Lina Alhathloul, the head of monitoring and communication for ALQST, a U.K.-based NGO promoting human rights in Saudi Arabia, called the sentence “appalling.”
“This appalling sentence makes a mockery of the Saudi authorities’ claims of reform for women and of the legal system, and shows that they remain hellbent on harshly punishing anyone who expresses their opinions freely,” Alhathloul said. “Saudi activists warned Western leaders that giving legitimacy to the crown prince would pave the way for more abuses, which is unfortunately what we are witnessing now.”
Dr. Bethany Al-Haidari, the Saudi case manager at the Freedom Initiative, a Washington, D.C.-based NGO working to secure the release of prisoners in the Middle East and North Africa, echoed Alhathloul in calling for Al-Shebab’s immediate release.

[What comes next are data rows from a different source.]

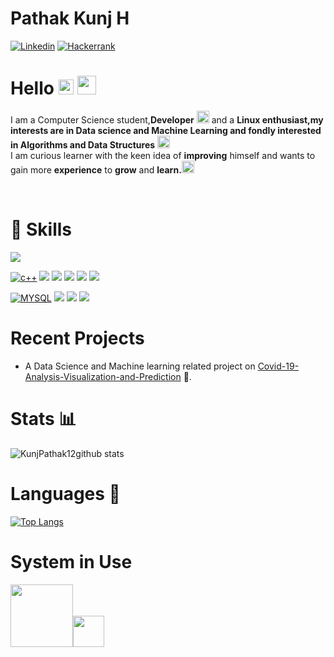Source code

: # Pathak Kunj H
[![Linkedin](https://img.shields.io/badge/linkedin-%230077B5.svg?&style=for-the-badge&logo=linkedin&logoColor=white)](https://www.linkedin.com/in/kunj-pathak-0b12b1a3)
[![Hackerrank](https://img.shields.io/badge/-Hackerrank-2EC866?style=for-the-badge&logo=HackerRank&logoColor=white)](https://www.hackerrank.com/Kunj_Pathak)
# Hello&nbsp;<img src="https://github.com/TheDudeThatCode/TheDudeThatCode/blob/master/Assets/Earth.gif" width="24px"> <img src="https://github.com/TheDudeThatCode/TheDudeThatCode/blob/master/Assets/Mario_Hello_Big.gif" width="30px">

<p>
    I am a Computer Science student,<b>Developer</b> <img src="https://c.tenor.com/NCRHhqkXrJYAAAAi/programmers-go-internet.gif" width="20px"> and a <b>Linux enthusiast,my interests are in Data science and Machine Learning and fondly interested in Algorithms and Data Structures</b>&nbsp;<img src="https://c.tenor.com/5IWFYb4D1WMAAAAi/swan_hack-dab.gif" width="20px"><br>I am curious learner with the keen idea of <b>improving</b> himself and wants to gain more <b>experience</b> to <b>grow</b> and <b>learn.</b><img src="https://c.tenor.com/27kP4pPliZwAAAAi/rocket-fly.gif" width="20px">  
</p>
<br>

# 🚀 Skills 
<img src="https://img.shields.io/badge/C-00599C?style=for-the-badge&logo=c&logoColor=white"/>

[![c++](https://img.shields.io/badge/c++%20-%2300599C.svg?&style=for-the-badge&logo=c%2B%2B&logoColor=white)](https://github.com/KunjPathak12/)
<img src="https://img.shields.io/badge/python%20-%2314354C.svg?&style=for-the-badge&logo=python&logoColor=white"/>
<img src="https://img.shields.io/badge/Pandas-2C2D72?style=for-the-badge&logo=pandas&logoColor=white"/>
<img src="https://img.shields.io/badge/Numpy-777BB4?style=for-the-badge&logo=numpy&logoColor=white"/>
<img src="https://img.shields.io/badge/scikit_learn-F7931E?style=for-the-badge&logo=scikit-learn&logoColor=white"/>
<img src="https://img.shields.io/badge/Plotly-239120?style=for-the-badge&logo=plotly&logoColor=white"/>

[![MYSQL](https://img.shields.io/badge/mysql-%2300f.svg?&style=for-the-badge&logo=mysql&logoColor=white)](https://github.com/KunjPathak12/)
<img src="https://img.shields.io/badge/javascript%20-%23323330.svg?&style=for-the-badge&logo=javascript&logoColor=%23F7DF1E"/>
<img src="https://img.shields.io/badge/HTML5-E34F26?style=for-the-badge&logo=html5&logoColor=white"/>
<img src="https://img.shields.io/badge/CSS3-1572B6?style=for-the-badge&logo=css3&logoColor=white"/>

# Recent Projects
- A Data Science and Machine learning related project on [Covid-19-Analysis-Visualization-and-Prediction](https://github.com/KunjPathak12/Covid-19-Analysis-Visualization-and-Prediction.git) 🦠.
# Stats 📊
![KunjPathak12github stats](https://github-readme-stats.vercel.app/api?username=KunjPathak12&show_icons=true&hide_border=true)
# Languages 📕
[![Top Langs](https://github-readme-stats.vercel.app/api/top-langs/?username=KunjPathak12&layout=compact)](https://github.com/KunjPathak12/github-readme-stats)
# System in Use
  <img src="https://img.shields.io/badge/Arch_Linux-1793D1?style=for-the-badge&logo=arch-linux&logoColor=white" width="100px"/><img src="https://c.tenor.com/5IWFYb4D1WMAAAAi/swan_hack-dab.gif" width="50px"> 
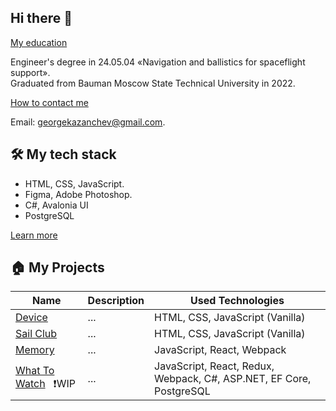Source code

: ## Hi there 👋

<ins>My education</ins>

Engineer's degree in 24.05.04 &laquo;Navigation and ballistics for spaceflight support&raquo;.  
Graduated from Bauman Moscow State Technical University in 2022.

<ins>How to contact me</ins>

Email: georgekazanchev@gmail.com.

## :hammer_and_wrench: My tech stack
- HTML, CSS, JavaScript.
- Figma, Adobe Photoshop.
- C#, Avalonia UI
- PostgreSQL

[Learn more](https://github.com/GeorgeKazanchev/GeorgeKazanchev/blob/main/LearningTree.md)

## :house: My Projects

| Name | Description | Used Technologies |
| ---- | ----------- | ----------------- |
| [Device](https://github.com/GeorgeKazanchev/Device) | ... | HTML, CSS, JavaScript (Vanilla) |
| [Sail Club](https://github.com/GeorgeKazanchev/Sail-Club) | ... | HTML, CSS, JavaScript (Vanilla) |
| [Memory](https://github.com/GeorgeKazanchev/Memory) | ... | JavaScript, React, Webpack |
| [What To Watch](https://github.com/GeorgeKazanchev/What-To-Watch) &nbsp; :exclamation:WIP | ... | JavaScript, React, Redux, Webpack, C#, ASP.NET, EF Core, PostgreSQL |
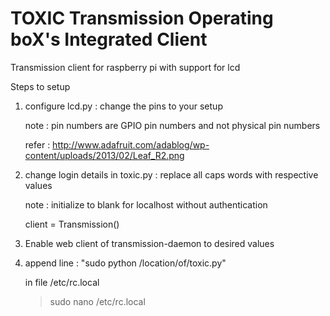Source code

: TOXIC Transmission Operating boX's Integrated Client
====================================================

Transmission client for raspberry pi with support for lcd

Steps to setup

1) configure lcd.py : change the pins to your setup 

   note  : pin numbers are GPIO pin numbers and not physical pin numbers 

   refer : <http://www.adafruit.com/adablog/wp-content/uploads/2013/02/Leaf_R2.png> 

 
2) change login details in toxic.py : replace all caps words with respective values 

   note  : initialize to blank for localhost without authentication 

	client = Transmission() 

  
3) Enable web client of transmission-daemon to desired values 

 
4) append line : "sudo python /location/of/toxic.py"

	in file /etc/rc.local 
	> sudo nano /etc/rc.local 
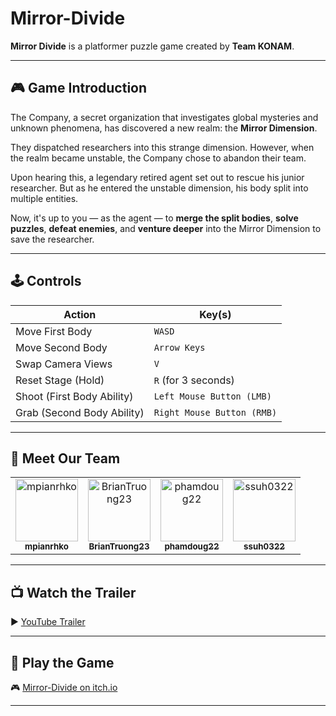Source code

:# Mirror-Divide

**Mirror Divide** is a platformer puzzle game created by **Team KONAM**.

---

## 🎮 Game Introduction

The Company, a secret organization that investigates global mysteries and unknown phenomena, has discovered a new realm: the **Mirror Dimension**.

They dispatched researchers into this strange dimension. However, when the realm became unstable, the Company chose to abandon their team.

Upon hearing this, a legendary retired agent set out to rescue his junior researcher. But as he entered the unstable dimension, his body split into multiple entities.

Now, it's up to you — as the agent — to **merge the split bodies**, **solve puzzles**, **defeat enemies**, and **venture deeper** into the Mirror Dimension to save the researcher.

---

## 🕹️ Controls

| Action                     | Key(s)                   |
|----------------------------|--------------------------|
| Move First Body            | `WASD`                   |
| Move Second Body           | `Arrow Keys`             |
| Swap Camera Views          | `V`                      |
| Reset Stage (Hold)         | `R` (for 3 seconds)      |
| Shoot (First Body Ability) | `Left Mouse Button (LMB)`|
| Grab (Second Body Ability) | `Right Mouse Button (RMB)`|

---

## 👥 Meet Our Team

<table>
  <tr>
    <td align="center">
      <a href="https://github.com/mpianrhko">
        <img src="https://github.com/mpianrhko.png" width="100px;" alt="mpianrhko"/>
        <br />
        <sub><b>mpianrhko</b></sub>
      </a>
    </td>
    <td align="center">
      <a href="https://github.com/BrianTruong23">
        <img src="https://github.com/BrianTruong23.png" width="100px;" alt="BrianTruong23"/>
        <br />
        <sub><b>BrianTruong23</b></sub>
      </a>
    </td>
    <td align="center">
      <a href="https://github.com/phamdoug22">
        <img src="https://github.com/phamdoug22.png" width="100px;" alt="phamdoug22"/>
        <br />
        <sub><b>phamdoug22</b></sub>
      </a>
    </td>
    <td align="center">
      <a href="https://github.com/ssuh0322">
        <img src="https://github.com/ssuh0322.png" width="100px;" alt="ssuh0322"/>
        <br />
        <sub><b>ssuh0322</b></sub>
      </a>
    </td>
  </tr>
</table>

---

## 📺 Watch the Trailer

▶️ [YouTube Trailer](https://www.youtube.com/watch?v=FkGUP7Wk0uM)

---

## 🔗 Play the Game

🎮 [Mirror-Divide on itch.io](https://phamdoug22.itch.io)

---
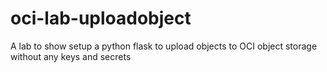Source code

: # oci-lab-uploadobject
A lab to show setup a python flask to upload objects to OCI object storage without any keys and secrets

“It is unfortunately no surprise that MBS feels more empowered than ever in presiding over such egregious rights violations. Without any real steps toward accountability, Biden’s trip to Jeddah and the international community’s embrace must feel like a green light” for the punishments, Al-Haidari said.
President Joe Biden visited Saudi Arabia last month, where he met with Crown Prince Mohammed bin Salman, who U.S. intelligence agencies have concluded was behind the murder of Washington Post journalist Jamal Khashoggi.
Biden sought to justify the trip, claiming he would secure commitments from MBS to increase gas supply, therefore lowering gas prices at home, as well as better treatment of dissidents.